> **Your instructions**
Check every line of the entries below for the word "Connect", and copy the ones that have it.

-- Records for this task follows --

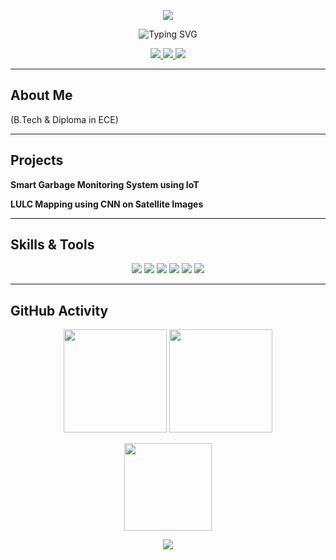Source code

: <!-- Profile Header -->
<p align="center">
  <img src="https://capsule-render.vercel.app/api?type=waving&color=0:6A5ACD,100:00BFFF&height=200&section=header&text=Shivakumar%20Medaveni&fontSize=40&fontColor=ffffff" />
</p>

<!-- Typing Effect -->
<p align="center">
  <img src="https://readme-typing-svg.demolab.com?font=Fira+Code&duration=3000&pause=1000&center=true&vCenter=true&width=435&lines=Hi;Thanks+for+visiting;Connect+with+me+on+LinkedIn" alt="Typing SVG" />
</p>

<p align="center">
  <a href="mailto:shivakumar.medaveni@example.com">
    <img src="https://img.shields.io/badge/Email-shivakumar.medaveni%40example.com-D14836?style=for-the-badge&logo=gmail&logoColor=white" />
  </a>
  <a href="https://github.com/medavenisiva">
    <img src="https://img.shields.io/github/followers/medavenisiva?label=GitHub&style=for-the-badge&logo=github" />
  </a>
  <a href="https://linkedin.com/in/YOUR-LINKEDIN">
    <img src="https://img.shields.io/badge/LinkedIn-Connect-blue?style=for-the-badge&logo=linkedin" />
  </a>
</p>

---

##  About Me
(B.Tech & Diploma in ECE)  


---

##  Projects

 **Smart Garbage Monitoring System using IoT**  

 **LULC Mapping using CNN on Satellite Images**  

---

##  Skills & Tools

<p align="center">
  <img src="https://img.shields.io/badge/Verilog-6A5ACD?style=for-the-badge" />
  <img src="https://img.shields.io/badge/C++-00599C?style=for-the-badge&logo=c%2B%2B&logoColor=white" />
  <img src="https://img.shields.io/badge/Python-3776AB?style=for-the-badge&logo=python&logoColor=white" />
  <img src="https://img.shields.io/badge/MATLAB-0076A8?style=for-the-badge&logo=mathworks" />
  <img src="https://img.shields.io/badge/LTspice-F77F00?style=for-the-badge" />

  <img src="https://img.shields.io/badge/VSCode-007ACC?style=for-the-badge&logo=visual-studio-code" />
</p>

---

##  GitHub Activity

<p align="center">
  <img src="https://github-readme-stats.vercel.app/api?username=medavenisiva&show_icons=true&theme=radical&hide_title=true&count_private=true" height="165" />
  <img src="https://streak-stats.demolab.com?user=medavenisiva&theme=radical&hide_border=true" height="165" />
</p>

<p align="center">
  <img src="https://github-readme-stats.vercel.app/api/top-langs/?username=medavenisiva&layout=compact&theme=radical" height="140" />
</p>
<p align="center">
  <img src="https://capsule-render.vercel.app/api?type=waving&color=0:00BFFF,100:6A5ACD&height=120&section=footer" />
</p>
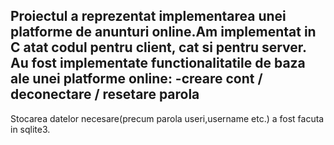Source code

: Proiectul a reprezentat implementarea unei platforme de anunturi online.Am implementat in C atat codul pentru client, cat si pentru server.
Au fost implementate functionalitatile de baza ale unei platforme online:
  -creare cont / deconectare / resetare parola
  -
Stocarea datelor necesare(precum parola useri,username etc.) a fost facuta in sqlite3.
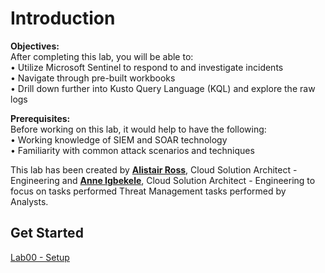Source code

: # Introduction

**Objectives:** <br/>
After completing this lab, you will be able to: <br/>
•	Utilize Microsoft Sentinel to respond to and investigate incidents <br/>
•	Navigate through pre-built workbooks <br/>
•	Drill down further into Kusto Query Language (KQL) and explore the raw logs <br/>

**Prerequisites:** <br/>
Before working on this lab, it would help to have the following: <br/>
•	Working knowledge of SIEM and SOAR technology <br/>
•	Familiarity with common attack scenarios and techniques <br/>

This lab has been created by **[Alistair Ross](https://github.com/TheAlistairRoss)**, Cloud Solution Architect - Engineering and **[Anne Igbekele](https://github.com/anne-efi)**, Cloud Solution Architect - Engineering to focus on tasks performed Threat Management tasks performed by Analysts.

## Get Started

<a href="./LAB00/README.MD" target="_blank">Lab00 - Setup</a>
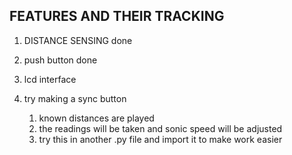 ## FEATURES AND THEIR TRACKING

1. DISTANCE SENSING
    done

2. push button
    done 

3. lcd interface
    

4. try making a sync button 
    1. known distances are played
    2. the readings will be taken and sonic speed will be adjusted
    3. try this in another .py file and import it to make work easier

-- Records for this task concluded --
-- Records for this task follows --

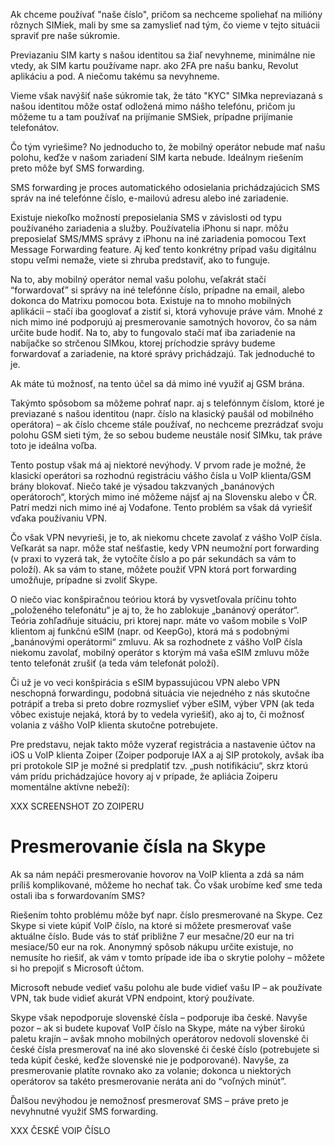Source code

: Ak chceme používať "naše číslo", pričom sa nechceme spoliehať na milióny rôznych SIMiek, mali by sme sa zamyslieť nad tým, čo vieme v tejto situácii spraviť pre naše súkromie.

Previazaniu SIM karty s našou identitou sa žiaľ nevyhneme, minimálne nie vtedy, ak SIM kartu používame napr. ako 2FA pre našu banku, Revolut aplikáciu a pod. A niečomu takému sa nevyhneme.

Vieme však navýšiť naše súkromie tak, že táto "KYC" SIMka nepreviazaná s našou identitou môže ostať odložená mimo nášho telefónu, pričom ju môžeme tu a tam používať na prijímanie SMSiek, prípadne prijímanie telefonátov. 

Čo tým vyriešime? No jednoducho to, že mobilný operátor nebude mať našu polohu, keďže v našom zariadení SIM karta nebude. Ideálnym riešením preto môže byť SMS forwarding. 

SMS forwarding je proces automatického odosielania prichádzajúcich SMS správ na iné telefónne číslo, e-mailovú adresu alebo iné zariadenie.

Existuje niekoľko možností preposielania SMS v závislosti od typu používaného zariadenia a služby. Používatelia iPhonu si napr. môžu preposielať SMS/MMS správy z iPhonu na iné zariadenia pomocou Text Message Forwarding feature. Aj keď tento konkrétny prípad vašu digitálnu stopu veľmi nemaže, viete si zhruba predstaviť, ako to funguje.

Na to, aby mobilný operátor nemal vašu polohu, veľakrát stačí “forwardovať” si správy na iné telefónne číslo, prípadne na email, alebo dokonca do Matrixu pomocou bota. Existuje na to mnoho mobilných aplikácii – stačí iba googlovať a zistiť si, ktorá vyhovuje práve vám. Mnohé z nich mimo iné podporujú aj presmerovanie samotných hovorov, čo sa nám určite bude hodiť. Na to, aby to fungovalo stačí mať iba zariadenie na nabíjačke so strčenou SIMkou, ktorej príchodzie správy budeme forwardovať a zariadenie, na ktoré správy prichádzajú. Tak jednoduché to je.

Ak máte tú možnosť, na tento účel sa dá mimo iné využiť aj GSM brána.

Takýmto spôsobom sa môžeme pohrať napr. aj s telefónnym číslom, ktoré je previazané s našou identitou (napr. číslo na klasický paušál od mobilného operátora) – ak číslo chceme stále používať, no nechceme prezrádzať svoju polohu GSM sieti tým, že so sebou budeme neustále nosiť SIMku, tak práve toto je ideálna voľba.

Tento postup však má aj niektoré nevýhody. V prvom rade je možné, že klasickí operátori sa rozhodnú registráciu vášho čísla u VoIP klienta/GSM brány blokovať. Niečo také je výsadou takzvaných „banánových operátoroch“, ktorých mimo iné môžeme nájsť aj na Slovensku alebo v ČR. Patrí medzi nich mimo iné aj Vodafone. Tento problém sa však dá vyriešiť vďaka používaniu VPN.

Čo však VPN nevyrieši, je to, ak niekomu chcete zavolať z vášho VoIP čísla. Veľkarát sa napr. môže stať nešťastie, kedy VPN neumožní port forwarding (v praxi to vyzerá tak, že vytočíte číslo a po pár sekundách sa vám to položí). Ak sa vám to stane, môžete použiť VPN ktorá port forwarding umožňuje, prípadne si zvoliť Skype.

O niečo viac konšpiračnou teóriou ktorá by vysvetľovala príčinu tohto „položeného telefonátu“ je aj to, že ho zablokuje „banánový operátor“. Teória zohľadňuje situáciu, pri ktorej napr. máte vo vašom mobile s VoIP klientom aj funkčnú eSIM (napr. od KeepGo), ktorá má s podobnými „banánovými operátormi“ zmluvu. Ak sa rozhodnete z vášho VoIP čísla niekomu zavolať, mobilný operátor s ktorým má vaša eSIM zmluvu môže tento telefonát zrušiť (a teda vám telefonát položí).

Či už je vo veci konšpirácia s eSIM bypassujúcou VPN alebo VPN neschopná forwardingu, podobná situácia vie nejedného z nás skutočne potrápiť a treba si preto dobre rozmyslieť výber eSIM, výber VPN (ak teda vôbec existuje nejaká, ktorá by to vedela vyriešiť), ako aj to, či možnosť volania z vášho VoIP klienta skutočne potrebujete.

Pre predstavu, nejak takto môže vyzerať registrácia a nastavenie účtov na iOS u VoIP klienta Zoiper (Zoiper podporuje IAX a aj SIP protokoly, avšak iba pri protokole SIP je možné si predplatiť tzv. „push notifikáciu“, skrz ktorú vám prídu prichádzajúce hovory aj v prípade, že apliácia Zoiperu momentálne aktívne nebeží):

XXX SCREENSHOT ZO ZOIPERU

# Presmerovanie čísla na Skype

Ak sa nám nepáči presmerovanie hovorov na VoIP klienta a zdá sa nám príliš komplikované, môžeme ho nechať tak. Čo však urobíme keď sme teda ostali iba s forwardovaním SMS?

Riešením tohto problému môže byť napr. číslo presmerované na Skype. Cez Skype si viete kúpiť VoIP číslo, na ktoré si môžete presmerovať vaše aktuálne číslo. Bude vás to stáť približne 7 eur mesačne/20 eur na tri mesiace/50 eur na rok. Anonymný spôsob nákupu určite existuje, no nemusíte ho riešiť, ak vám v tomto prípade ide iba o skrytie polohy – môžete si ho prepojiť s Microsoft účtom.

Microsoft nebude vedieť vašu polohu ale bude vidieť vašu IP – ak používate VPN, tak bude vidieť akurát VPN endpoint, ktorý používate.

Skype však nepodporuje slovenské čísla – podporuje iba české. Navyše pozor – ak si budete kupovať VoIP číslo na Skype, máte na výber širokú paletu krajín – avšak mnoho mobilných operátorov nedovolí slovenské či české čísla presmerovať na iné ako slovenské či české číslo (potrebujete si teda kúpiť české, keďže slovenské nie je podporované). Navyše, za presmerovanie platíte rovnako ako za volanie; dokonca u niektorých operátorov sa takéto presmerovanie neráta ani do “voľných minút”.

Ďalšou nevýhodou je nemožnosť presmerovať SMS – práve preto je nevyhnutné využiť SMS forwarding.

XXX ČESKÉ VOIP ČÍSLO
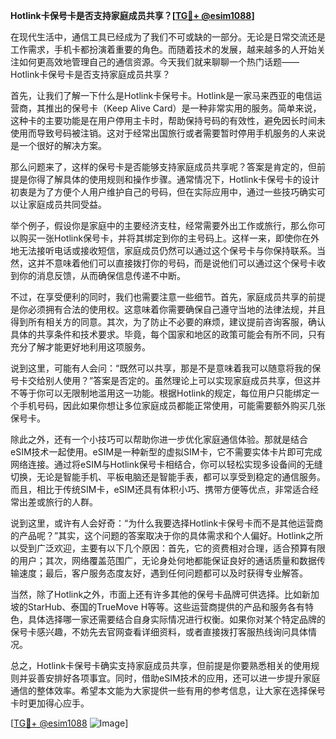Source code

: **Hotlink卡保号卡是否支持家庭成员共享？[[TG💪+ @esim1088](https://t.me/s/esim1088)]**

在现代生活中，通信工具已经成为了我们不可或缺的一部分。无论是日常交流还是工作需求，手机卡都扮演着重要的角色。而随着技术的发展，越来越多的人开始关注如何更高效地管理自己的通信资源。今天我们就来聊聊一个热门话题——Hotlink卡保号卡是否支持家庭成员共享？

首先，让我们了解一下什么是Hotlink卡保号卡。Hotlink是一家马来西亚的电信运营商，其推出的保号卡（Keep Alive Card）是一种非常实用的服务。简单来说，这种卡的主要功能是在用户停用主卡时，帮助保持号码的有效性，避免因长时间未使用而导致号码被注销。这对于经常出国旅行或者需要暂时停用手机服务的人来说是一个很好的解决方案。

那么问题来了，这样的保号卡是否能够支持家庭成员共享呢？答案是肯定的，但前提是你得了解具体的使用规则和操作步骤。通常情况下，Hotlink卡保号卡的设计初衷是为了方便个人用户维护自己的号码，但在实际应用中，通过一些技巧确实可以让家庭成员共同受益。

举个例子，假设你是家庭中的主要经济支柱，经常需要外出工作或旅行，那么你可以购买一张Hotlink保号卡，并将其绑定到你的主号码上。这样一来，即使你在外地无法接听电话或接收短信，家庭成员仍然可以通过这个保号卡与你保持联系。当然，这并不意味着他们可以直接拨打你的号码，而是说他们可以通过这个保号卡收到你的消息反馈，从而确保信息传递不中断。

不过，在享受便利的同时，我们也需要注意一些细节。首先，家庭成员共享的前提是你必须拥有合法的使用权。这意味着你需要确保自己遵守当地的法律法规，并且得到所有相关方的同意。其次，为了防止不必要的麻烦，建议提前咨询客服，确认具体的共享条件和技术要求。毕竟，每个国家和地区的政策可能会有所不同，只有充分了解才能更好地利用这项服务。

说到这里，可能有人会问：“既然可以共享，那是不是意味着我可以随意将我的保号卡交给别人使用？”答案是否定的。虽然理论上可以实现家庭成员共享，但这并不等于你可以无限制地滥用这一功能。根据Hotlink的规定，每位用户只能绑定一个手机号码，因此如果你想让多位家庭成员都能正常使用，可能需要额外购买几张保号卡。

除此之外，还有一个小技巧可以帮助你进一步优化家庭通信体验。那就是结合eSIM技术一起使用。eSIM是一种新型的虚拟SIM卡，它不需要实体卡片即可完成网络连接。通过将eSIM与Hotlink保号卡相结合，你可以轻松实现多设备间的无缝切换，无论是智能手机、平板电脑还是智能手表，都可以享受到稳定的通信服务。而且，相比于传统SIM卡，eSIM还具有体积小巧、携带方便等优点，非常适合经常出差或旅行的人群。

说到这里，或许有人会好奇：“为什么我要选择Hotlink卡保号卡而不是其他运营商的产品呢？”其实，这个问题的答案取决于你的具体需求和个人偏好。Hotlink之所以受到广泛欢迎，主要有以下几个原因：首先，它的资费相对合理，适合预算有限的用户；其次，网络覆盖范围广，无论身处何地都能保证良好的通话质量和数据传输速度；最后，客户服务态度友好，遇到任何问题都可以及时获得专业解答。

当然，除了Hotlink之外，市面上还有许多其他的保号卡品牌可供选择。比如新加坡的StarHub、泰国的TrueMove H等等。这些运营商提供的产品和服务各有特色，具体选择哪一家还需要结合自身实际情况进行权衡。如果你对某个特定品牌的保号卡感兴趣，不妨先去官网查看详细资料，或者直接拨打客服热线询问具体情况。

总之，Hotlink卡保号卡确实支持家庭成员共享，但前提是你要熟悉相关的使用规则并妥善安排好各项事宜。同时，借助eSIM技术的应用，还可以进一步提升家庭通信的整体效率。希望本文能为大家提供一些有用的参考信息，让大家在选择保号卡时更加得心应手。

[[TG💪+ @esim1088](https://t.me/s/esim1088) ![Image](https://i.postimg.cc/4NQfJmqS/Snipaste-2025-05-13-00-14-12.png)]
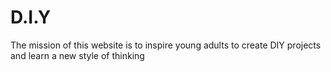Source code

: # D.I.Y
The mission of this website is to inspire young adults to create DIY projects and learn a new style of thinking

-- Records for this task concluded --

> **Task output**
  <img src="https://readme-typing-svg.demolab.com?font=Fira+Code&duration=3000&pause=1000&center=true&vCenter=true&width=435&lines=Hi;Thanks+for+visiting;Connect+with+me+on+LinkedIn" alt="Typing SVG" />
    <img src="https://img.shields.io/badge/LinkedIn-Connect-blue?style=for-the-badge&logo=linkedin" />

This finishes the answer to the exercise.